EXERCISE » Copy every line of the entries that has the string "color" in it.

[Records from a collection]
= = = =

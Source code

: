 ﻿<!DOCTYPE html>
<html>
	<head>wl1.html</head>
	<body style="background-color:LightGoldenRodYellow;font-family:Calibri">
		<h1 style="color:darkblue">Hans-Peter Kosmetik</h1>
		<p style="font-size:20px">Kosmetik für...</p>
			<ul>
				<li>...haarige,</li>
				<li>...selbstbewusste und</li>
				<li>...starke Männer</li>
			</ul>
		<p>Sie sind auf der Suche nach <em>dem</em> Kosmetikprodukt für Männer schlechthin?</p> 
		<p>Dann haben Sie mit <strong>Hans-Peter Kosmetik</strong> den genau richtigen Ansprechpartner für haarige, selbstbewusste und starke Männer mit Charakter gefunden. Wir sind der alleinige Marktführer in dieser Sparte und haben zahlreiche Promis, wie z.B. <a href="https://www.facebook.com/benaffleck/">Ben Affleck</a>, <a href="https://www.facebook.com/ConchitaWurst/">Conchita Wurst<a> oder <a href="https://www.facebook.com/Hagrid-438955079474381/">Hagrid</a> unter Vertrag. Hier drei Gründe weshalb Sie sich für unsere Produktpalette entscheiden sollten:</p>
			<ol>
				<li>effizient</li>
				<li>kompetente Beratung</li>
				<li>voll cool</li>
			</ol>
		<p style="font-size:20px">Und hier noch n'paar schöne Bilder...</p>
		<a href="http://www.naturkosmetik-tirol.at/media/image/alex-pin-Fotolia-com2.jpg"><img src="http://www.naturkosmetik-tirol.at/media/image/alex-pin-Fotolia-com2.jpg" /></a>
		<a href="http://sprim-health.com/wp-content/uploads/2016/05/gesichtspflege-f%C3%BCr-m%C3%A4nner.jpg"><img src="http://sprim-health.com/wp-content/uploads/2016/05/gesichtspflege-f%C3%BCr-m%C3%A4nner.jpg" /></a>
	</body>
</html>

= = = =

ANSWER TO THIS TASK »
	<body style="background-color:LightGoldenRodYellow;font-family:Calibri">
		<h1 style="color:darkblue">Hans-Peter Kosmetik</h1>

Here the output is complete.